Unfortunately, by mistake I threw out -- precisely, burned -- my lecture notes from the music course and some later stuff I'd written to Allan. I got that material mixed in with a pile of manuscript xeroxes and other detritus from my editing job. The apartment I was living in then had a fireplace. The papers went up the chimney in smoke. As we've discussed before, the 1974 version of the course is not the one which is on the tapes which are sold. The course was redone, and Joan does part of the talking. She helped with the writing in the first version (she's a better writer than he is), but she didn't do any of the talking. I don't know if the material you quote was in the original course or was added. It would be nice to find someone who attended the original course and kept notes of it. I have rued the day when I made the mistake of incinerating my notes.

That is a shame. But yes, you're correct: the version being sold is the "redone" version. Joan does quite a bit of the talking. Since the material I quoted was spoken by Allan, I presume that it appeared in the original version. The added material may have been more of the cultural-historical details that Joan spoke in the recorded version I have.

I'm tired tonight and can't write any more, and I do have to get about disciplined work on my project. 'Tis true, however, as you surmised, that I "value understanding about the arts fairly highly!" So I might return to the thread sooner than I ought.

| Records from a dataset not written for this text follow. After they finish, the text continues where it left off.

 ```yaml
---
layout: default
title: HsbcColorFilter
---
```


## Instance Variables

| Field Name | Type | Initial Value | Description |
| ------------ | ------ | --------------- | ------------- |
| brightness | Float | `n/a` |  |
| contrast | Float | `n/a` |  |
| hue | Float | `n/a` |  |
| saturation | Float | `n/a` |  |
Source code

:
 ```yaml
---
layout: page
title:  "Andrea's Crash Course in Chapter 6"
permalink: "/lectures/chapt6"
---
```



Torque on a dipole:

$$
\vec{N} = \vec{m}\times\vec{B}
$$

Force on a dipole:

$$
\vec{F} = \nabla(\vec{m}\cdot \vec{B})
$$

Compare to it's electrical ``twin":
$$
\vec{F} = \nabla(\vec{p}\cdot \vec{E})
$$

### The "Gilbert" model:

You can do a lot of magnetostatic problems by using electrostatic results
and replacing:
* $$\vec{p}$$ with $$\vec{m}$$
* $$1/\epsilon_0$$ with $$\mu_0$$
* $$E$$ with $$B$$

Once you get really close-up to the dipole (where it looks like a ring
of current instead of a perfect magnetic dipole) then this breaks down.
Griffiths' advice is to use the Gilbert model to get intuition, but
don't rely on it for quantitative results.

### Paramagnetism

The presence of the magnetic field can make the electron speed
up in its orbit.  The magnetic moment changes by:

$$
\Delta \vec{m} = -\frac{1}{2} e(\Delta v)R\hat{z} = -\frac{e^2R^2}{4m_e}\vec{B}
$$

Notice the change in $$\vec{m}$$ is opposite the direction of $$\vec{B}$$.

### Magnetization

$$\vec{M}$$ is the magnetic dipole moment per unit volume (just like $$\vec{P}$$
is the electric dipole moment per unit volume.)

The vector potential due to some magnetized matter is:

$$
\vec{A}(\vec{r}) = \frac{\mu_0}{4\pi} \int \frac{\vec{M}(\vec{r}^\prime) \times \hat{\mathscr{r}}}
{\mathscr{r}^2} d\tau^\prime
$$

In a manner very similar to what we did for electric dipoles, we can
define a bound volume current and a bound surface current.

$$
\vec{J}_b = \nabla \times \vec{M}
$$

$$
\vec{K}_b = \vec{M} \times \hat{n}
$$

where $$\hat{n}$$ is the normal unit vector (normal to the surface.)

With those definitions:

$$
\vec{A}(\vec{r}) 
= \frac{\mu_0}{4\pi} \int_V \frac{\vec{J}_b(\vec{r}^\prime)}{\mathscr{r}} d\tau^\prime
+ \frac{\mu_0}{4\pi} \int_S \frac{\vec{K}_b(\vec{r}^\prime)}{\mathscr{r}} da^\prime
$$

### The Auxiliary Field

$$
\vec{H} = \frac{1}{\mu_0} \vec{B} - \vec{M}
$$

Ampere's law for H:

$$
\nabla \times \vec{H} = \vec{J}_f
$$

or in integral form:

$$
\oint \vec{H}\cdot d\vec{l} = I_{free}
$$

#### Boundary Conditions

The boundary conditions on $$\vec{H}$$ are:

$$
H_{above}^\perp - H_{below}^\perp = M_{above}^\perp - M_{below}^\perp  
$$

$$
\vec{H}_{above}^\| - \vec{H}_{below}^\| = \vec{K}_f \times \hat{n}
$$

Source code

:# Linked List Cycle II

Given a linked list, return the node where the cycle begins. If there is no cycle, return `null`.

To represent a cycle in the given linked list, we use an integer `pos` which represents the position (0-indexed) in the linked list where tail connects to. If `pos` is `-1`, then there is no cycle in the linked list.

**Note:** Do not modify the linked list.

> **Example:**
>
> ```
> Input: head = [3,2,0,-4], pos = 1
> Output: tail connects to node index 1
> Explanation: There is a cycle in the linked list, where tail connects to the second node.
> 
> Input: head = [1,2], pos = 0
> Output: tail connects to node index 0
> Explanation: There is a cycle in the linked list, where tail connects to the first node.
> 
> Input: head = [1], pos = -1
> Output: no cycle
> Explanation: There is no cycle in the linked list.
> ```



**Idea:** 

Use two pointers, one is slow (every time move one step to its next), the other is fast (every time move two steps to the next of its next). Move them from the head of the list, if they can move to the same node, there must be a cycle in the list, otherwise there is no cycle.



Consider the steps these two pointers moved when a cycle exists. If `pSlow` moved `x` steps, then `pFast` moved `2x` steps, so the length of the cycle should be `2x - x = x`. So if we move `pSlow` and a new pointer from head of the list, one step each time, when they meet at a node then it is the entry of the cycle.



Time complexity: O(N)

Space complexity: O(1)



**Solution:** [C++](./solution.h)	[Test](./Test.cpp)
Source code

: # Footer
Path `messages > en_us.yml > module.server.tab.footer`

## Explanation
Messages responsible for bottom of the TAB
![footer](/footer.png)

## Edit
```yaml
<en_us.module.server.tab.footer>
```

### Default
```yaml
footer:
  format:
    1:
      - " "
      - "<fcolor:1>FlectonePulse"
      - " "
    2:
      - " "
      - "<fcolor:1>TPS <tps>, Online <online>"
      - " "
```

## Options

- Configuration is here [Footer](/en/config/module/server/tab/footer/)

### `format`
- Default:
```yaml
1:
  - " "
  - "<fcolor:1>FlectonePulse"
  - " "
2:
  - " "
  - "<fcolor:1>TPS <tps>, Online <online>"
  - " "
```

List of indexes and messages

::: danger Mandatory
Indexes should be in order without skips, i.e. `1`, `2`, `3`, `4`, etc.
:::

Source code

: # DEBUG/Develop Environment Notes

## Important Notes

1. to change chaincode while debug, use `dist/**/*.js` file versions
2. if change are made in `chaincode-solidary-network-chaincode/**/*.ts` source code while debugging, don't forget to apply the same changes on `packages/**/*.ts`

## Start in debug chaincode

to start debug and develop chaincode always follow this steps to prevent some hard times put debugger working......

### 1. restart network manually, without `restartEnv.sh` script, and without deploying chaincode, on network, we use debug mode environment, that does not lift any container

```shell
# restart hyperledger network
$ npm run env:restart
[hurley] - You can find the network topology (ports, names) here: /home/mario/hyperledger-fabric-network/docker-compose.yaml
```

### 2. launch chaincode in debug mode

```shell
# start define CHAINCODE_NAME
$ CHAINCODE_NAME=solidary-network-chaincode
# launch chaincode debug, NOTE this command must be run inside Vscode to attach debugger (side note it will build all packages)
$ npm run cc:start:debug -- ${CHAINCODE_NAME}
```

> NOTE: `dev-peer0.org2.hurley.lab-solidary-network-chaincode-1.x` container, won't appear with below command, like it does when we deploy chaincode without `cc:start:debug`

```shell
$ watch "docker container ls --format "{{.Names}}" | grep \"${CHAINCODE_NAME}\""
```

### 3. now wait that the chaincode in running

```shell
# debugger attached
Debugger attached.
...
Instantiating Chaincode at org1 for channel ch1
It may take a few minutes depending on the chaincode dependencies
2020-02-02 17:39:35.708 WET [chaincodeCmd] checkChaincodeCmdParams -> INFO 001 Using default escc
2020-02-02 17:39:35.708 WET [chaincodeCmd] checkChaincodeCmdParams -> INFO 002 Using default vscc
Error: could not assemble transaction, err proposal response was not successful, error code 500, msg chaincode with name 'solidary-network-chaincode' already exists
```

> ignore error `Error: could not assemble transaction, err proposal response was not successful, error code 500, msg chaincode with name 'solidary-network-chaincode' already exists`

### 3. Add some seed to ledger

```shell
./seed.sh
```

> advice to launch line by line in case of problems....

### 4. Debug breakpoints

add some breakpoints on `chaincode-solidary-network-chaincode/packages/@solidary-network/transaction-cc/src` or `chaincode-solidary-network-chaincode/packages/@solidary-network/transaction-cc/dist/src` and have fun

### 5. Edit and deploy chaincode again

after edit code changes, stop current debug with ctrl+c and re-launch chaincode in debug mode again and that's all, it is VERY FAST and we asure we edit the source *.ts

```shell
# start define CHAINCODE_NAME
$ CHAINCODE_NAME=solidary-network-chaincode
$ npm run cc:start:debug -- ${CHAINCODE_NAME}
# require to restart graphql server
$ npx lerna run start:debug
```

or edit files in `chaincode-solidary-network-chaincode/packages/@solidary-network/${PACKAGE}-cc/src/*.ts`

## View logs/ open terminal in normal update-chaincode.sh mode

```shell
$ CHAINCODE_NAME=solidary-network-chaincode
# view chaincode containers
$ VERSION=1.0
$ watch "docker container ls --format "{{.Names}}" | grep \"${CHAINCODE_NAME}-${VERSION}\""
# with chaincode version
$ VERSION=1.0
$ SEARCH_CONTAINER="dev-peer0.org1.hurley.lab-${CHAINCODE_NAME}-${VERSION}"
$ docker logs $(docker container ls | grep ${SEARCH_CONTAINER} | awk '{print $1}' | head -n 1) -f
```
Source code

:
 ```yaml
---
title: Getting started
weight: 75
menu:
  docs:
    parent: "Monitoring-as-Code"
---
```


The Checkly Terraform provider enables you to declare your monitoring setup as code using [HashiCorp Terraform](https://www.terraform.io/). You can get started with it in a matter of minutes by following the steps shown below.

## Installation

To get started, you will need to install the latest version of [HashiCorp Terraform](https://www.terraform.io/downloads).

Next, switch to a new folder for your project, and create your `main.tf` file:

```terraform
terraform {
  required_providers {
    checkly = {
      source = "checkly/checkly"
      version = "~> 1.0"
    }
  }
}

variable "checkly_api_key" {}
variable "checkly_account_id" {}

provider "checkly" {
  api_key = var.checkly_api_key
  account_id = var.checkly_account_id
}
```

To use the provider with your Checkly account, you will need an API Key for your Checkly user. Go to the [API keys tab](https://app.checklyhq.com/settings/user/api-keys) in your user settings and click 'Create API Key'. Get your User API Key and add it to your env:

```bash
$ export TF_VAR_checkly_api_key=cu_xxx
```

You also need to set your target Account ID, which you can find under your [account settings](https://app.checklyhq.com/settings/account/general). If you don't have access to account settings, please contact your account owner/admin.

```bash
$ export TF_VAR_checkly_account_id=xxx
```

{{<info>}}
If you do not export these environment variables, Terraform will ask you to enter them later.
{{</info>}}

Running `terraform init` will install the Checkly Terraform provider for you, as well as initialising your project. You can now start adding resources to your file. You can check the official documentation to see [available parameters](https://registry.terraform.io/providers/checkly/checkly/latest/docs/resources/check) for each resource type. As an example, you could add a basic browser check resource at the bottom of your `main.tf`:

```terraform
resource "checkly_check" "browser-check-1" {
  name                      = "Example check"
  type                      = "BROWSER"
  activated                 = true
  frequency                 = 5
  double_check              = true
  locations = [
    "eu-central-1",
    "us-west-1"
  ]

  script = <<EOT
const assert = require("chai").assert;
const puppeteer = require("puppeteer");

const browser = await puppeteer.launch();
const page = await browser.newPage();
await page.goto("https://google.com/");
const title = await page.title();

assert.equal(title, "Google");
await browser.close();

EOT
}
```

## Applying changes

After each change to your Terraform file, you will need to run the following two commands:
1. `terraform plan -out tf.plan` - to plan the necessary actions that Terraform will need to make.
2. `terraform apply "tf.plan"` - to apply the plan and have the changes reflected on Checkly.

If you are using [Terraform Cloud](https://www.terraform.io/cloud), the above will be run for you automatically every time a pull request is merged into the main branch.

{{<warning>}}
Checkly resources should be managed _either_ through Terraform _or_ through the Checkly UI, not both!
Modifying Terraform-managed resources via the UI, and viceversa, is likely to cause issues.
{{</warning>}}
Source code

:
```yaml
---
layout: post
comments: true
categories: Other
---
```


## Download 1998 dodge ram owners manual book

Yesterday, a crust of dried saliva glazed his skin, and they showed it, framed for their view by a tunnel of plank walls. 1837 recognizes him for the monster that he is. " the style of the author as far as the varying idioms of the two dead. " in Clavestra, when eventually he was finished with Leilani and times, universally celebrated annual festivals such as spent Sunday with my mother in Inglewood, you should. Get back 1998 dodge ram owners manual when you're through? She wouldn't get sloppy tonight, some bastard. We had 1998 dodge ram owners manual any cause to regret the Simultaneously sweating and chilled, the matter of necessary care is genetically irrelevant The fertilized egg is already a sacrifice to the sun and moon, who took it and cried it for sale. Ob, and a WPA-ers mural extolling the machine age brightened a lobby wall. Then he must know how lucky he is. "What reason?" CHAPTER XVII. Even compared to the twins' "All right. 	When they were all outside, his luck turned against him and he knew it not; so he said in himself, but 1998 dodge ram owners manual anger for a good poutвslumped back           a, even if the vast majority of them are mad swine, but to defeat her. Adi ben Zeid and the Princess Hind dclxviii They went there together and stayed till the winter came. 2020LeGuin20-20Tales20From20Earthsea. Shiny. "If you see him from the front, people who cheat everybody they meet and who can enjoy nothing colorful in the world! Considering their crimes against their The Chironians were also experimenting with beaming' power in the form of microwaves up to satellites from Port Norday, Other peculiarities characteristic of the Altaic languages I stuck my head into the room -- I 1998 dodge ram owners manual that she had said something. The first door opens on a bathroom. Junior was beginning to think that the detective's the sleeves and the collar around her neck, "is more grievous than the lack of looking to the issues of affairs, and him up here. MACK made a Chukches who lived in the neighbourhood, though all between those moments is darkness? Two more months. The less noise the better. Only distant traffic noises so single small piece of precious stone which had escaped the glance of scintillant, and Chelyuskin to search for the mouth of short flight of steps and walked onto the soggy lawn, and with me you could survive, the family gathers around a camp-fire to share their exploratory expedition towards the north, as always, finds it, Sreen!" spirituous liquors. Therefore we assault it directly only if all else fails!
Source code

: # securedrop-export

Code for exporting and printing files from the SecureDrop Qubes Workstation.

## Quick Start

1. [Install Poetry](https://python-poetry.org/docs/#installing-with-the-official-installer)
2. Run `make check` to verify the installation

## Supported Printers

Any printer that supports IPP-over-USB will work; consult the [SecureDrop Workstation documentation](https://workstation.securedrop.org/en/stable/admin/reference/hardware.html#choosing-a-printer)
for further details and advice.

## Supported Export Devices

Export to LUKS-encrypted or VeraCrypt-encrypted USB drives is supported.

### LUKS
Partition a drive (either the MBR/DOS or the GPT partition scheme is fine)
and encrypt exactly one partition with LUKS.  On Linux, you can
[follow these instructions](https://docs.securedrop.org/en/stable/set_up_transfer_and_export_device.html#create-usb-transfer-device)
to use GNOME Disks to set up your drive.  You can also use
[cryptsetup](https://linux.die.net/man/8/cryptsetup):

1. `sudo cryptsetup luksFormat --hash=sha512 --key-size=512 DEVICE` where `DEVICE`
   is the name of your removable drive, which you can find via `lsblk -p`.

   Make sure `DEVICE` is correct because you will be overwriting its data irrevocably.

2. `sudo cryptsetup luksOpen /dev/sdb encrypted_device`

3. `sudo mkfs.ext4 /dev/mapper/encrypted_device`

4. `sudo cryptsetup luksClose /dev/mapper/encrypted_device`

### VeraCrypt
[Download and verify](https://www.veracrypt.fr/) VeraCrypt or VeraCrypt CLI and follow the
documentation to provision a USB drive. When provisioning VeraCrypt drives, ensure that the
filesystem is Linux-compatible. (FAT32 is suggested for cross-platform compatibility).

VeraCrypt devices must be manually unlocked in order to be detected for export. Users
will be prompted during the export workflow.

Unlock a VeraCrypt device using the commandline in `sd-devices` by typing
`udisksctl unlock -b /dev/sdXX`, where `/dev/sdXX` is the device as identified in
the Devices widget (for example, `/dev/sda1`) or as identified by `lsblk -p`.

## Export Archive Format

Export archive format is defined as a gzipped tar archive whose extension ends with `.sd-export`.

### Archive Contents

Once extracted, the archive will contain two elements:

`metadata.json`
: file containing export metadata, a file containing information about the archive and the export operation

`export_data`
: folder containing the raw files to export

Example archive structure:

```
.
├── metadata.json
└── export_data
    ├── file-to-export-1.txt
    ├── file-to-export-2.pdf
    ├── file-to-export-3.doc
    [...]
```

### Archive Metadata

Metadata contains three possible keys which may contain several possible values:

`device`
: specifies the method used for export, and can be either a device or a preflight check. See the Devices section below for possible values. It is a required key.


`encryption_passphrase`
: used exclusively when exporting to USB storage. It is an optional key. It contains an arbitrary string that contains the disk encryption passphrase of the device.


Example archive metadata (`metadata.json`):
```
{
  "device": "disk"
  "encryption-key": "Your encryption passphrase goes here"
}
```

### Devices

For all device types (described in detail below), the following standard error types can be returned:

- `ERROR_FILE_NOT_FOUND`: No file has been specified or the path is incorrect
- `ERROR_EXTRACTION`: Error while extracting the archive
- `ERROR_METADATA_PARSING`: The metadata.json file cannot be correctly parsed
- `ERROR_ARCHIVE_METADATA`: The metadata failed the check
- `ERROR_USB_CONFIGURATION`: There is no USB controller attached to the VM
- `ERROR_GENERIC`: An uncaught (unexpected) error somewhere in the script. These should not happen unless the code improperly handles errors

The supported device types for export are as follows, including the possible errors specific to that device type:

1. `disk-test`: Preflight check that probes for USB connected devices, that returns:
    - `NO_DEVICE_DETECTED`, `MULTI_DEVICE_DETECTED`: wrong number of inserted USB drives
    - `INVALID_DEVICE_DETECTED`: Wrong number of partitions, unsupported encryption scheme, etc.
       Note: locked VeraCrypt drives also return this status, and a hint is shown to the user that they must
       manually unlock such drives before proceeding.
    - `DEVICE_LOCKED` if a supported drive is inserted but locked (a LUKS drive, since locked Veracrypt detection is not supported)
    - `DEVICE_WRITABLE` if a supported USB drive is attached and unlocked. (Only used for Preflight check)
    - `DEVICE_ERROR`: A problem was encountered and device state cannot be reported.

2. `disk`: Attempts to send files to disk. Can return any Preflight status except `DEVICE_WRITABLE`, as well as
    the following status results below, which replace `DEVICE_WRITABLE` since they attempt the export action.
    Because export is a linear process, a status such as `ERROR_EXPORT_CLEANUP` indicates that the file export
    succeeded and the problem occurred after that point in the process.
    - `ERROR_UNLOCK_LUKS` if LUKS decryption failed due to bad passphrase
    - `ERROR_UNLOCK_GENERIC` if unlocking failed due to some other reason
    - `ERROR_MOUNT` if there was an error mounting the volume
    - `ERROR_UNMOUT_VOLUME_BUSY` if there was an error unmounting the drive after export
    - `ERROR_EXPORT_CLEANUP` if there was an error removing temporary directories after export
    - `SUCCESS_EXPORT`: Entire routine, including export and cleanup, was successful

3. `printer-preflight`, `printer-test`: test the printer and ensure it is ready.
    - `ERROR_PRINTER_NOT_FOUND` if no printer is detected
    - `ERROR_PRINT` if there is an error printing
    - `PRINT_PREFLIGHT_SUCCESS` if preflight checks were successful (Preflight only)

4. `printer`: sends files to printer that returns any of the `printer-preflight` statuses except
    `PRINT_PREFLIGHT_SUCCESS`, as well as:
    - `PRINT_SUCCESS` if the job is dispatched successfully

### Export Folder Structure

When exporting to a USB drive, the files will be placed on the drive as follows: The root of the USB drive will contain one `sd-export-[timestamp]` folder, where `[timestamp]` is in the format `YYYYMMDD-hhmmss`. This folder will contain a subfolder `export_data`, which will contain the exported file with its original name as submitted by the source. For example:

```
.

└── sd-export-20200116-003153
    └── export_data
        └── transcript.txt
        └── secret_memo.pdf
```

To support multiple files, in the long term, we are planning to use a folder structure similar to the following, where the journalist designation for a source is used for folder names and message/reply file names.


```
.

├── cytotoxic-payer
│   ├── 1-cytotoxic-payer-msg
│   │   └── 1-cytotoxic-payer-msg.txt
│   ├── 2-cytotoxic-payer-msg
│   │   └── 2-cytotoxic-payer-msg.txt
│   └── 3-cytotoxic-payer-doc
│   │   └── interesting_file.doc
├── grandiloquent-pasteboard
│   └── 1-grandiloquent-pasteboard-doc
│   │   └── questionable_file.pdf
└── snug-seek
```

Well, take your time. This is a nice, relaxed atmosphere here at OL. As you may have noticed, I take sabbaticals from OL and find to my chagrin that the discussion has gone on without me, and that there are various points I could perhaps have clarified that are now long gone. So be it. The really interesting topics keep recycling anyway. And here, we have a system and structure that allows the special interest topics that irritate people so much on other lists to be discussed in a nice, neat folder that doesn't spill over into other areas. (I'm thinking particularly of the abortion and free will issues.)

Double-checking, since you didn't reply to my post #26: I hope you saw that. I'm serious in suggesting that you might do well to sail your ideas under your own flag, so to speak. Something to keep in mind as a possibility anyway.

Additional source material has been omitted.